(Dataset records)
···

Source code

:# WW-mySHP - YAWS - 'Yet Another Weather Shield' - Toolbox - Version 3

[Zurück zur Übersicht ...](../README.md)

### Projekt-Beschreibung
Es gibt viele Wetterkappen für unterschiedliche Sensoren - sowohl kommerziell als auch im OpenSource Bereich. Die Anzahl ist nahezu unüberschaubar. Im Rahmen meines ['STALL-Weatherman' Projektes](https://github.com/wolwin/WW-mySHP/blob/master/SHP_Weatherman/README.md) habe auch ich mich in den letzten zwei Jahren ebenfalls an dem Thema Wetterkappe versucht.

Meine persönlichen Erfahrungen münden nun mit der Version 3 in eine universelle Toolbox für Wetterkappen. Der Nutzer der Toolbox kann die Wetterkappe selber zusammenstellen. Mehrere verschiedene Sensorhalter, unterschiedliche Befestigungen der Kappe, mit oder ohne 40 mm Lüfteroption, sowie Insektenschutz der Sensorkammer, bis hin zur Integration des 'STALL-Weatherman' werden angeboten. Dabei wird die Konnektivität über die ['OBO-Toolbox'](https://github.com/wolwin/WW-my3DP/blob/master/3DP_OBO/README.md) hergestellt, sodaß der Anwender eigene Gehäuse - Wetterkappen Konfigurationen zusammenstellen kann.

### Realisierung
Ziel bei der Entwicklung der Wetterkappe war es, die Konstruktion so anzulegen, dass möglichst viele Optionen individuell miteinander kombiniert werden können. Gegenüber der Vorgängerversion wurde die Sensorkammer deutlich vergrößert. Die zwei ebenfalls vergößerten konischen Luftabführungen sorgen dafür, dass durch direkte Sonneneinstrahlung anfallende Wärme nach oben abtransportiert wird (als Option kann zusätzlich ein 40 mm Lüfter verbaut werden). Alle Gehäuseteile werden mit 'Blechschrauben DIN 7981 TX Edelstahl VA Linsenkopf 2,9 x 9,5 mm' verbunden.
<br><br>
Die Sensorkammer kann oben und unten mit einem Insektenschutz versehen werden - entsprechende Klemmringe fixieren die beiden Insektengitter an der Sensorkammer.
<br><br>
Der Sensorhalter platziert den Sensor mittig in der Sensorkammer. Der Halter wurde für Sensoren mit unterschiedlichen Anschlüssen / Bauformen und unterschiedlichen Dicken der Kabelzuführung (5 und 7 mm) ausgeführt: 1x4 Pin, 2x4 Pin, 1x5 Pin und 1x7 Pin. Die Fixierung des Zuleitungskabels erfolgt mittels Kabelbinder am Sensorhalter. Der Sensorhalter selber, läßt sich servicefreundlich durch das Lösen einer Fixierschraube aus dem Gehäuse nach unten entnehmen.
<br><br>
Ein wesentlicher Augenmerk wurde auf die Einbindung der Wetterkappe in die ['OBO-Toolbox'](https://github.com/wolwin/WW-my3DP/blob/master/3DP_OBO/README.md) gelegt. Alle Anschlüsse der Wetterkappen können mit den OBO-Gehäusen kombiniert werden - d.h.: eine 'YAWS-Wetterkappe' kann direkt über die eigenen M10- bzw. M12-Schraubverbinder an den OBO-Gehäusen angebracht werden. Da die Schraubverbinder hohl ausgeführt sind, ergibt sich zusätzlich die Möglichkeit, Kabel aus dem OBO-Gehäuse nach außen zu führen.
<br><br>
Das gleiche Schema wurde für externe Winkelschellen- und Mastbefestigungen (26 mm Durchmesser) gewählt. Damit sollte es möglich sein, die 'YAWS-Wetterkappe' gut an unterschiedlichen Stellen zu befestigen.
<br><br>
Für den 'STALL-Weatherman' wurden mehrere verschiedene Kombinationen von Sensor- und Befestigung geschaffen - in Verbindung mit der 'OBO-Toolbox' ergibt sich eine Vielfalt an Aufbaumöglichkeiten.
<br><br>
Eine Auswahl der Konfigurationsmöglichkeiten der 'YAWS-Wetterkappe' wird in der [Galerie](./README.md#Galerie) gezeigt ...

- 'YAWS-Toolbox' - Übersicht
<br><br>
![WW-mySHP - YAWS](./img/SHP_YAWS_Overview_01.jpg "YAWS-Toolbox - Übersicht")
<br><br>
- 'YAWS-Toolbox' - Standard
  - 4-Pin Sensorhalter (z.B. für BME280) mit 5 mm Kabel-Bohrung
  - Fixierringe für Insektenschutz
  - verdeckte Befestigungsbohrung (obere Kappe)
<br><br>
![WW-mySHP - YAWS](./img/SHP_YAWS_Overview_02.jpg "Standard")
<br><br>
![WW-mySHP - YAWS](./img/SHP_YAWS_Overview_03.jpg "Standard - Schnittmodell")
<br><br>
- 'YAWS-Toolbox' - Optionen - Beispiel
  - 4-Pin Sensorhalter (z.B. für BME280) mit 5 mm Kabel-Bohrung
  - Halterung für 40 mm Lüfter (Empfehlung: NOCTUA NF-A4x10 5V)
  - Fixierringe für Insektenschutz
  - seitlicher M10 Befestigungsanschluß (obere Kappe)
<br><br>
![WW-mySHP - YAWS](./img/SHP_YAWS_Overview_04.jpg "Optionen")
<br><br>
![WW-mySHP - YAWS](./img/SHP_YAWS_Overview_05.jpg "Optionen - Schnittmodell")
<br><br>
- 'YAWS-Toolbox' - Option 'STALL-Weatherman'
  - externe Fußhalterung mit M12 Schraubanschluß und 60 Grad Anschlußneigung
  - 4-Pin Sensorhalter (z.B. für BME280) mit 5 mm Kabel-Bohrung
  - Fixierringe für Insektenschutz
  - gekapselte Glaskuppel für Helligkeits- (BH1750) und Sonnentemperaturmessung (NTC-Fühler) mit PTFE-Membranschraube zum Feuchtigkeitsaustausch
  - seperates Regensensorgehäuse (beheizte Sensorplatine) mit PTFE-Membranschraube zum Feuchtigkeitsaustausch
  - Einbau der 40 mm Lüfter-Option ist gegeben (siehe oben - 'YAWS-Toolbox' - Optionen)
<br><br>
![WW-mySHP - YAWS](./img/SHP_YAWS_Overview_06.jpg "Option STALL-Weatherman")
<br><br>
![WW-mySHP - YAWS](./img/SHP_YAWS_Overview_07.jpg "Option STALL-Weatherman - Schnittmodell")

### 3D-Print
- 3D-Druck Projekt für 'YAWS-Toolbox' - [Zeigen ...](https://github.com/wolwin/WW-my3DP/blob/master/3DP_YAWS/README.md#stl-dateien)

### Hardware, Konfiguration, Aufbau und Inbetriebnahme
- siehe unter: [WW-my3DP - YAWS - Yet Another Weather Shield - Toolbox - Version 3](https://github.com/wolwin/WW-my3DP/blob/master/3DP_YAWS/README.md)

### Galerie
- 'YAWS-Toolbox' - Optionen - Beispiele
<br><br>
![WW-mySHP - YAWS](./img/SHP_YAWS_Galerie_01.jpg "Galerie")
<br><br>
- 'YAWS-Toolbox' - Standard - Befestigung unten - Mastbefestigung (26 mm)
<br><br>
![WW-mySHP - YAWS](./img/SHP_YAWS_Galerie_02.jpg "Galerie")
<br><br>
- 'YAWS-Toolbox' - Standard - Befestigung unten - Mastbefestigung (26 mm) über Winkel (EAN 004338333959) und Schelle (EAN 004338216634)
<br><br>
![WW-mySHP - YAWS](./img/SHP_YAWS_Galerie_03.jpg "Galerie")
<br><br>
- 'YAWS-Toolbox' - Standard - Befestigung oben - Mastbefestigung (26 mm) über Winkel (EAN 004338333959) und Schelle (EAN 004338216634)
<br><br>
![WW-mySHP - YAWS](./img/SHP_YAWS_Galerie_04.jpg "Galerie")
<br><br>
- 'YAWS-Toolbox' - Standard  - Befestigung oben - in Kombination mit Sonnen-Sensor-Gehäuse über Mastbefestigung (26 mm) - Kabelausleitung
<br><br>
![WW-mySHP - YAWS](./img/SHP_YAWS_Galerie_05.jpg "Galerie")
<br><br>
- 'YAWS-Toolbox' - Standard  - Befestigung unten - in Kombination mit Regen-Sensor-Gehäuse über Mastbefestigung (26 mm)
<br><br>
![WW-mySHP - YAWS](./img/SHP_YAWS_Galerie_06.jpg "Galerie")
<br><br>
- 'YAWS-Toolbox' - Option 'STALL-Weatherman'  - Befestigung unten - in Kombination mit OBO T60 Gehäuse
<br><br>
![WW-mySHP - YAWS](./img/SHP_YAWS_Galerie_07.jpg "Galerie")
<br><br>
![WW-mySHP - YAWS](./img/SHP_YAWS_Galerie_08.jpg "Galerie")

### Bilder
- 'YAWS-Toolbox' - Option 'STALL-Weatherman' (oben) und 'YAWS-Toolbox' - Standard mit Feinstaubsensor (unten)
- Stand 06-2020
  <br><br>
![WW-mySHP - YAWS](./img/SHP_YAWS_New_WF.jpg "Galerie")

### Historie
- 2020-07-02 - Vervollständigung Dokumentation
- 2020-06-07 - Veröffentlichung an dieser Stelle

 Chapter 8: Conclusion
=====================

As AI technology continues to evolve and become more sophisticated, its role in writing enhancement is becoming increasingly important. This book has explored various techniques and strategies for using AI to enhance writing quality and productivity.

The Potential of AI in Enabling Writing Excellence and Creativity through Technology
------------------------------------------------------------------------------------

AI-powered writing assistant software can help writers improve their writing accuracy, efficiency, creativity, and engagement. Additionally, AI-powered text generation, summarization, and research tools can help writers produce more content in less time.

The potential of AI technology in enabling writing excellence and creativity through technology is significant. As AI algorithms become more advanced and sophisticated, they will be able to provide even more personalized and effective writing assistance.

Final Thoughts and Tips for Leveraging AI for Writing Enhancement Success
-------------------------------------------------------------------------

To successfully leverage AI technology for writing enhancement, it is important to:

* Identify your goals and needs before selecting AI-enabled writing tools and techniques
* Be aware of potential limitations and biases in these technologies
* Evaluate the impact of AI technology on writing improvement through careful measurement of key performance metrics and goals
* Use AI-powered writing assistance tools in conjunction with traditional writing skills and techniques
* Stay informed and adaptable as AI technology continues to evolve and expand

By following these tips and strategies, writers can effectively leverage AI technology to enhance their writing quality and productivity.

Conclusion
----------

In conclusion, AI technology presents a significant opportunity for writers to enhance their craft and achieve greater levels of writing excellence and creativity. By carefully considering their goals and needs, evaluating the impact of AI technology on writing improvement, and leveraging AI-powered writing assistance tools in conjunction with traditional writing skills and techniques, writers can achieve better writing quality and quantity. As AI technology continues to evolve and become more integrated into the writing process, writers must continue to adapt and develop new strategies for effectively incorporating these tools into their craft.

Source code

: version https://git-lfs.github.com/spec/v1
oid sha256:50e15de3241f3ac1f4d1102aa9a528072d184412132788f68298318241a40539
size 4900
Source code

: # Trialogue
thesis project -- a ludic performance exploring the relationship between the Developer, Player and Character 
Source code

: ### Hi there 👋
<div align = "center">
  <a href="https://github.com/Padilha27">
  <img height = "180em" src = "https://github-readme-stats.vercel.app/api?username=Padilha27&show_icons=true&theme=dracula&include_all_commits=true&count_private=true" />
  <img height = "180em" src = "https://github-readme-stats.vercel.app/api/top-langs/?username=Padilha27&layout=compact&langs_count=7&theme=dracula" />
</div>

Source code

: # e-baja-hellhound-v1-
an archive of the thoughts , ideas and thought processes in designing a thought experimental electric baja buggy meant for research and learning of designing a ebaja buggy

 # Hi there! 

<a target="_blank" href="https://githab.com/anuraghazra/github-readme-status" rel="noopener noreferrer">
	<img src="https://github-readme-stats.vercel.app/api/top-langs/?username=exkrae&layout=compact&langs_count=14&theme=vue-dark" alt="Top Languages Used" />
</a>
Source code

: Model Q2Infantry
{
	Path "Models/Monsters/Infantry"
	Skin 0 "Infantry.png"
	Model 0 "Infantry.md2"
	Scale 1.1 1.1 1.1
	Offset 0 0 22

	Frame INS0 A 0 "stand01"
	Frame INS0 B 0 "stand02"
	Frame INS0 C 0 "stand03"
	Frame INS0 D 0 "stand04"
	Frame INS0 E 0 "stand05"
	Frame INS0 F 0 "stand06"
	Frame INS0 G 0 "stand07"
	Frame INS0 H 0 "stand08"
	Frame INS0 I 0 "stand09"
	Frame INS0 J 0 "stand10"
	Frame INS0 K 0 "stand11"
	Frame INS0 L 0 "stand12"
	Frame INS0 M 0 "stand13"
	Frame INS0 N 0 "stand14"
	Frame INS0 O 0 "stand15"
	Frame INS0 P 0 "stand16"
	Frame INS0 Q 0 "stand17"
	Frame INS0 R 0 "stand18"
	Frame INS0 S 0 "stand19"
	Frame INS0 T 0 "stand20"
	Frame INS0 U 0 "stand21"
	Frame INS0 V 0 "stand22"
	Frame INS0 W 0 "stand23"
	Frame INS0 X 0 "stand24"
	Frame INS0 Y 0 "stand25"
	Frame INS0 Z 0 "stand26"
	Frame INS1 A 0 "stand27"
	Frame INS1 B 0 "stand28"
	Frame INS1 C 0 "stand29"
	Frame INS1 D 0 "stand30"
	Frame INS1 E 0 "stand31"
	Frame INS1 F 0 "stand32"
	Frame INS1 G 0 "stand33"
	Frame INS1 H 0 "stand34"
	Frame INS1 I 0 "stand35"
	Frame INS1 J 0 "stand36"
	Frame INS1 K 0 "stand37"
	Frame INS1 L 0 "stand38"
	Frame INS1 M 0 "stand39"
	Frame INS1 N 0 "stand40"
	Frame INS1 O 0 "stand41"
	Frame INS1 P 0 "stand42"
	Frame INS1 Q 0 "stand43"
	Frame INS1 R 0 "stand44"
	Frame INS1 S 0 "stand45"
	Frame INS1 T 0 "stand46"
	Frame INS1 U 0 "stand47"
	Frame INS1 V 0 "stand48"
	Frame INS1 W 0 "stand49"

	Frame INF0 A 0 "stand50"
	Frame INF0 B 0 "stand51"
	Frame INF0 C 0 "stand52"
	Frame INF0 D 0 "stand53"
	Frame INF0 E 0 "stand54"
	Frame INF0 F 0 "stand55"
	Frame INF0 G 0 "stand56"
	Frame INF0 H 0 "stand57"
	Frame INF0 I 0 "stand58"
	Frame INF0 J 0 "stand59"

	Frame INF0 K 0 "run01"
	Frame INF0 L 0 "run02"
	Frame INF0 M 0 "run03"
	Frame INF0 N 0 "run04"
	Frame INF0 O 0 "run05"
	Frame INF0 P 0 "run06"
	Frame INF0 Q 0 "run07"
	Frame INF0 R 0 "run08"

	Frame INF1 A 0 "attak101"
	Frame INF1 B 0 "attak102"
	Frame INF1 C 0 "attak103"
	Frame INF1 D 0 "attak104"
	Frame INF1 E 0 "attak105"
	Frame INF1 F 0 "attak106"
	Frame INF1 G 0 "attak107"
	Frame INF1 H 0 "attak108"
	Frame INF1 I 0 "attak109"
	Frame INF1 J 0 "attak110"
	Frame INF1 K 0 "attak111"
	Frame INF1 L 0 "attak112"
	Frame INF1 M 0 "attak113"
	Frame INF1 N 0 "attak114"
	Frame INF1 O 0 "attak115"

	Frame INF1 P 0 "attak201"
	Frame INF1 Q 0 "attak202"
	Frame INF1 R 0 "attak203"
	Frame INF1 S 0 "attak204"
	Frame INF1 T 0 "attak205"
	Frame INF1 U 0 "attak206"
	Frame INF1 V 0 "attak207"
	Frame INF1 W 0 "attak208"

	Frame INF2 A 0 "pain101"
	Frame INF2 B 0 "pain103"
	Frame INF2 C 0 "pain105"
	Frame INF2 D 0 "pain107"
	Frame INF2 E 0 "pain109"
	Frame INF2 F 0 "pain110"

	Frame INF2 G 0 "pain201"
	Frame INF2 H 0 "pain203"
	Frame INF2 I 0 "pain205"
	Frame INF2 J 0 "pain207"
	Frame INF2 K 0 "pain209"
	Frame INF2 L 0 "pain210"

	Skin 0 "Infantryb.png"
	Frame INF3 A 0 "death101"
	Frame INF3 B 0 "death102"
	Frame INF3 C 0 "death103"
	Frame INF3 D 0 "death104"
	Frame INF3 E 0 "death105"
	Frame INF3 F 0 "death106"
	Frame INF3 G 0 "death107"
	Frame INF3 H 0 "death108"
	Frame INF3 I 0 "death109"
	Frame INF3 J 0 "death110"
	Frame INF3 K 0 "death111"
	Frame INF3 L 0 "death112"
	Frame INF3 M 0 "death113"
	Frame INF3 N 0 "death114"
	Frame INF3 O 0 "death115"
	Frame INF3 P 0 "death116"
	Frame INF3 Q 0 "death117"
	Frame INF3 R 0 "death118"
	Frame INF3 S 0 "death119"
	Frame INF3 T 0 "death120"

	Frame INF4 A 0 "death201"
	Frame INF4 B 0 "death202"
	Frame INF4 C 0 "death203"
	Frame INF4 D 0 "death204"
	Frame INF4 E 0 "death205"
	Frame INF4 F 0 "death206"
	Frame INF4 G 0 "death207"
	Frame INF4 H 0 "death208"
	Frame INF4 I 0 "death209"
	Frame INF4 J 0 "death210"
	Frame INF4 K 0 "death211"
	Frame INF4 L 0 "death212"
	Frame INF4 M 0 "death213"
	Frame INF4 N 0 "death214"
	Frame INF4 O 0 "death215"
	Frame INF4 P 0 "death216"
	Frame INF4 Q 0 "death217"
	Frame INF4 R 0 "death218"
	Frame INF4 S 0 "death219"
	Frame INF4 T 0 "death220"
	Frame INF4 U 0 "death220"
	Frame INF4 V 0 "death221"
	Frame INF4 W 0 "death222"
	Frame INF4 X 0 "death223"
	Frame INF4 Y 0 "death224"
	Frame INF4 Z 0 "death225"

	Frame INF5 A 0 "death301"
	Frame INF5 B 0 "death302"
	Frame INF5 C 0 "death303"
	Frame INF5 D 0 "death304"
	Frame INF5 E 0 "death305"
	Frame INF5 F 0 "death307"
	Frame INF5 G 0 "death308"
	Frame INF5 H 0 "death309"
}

···

■ **Your task**: The answer is each line from the entries above in which the word "impact" occurs.

■ **Your response**:
* Evaluate the impact of AI technology on writing improvement through careful measurement of key performance metrics and goals
In conclusion, AI technology presents a significant opportunity for writers to enhance their craft and achieve greater levels of writing excellence and creativity. By carefully considering their goals and needs, evaluating the impact of AI technology on writing improvement, and leveraging AI-powered writing assistance tools in conjunction with traditional writing skills and techniques, writers can achieve better writing quality and quantity. As AI technology continues to evolve and become more integrated into the writing process, writers must continue to adapt and develop new strategies for effectively incorporating these tools into their craft.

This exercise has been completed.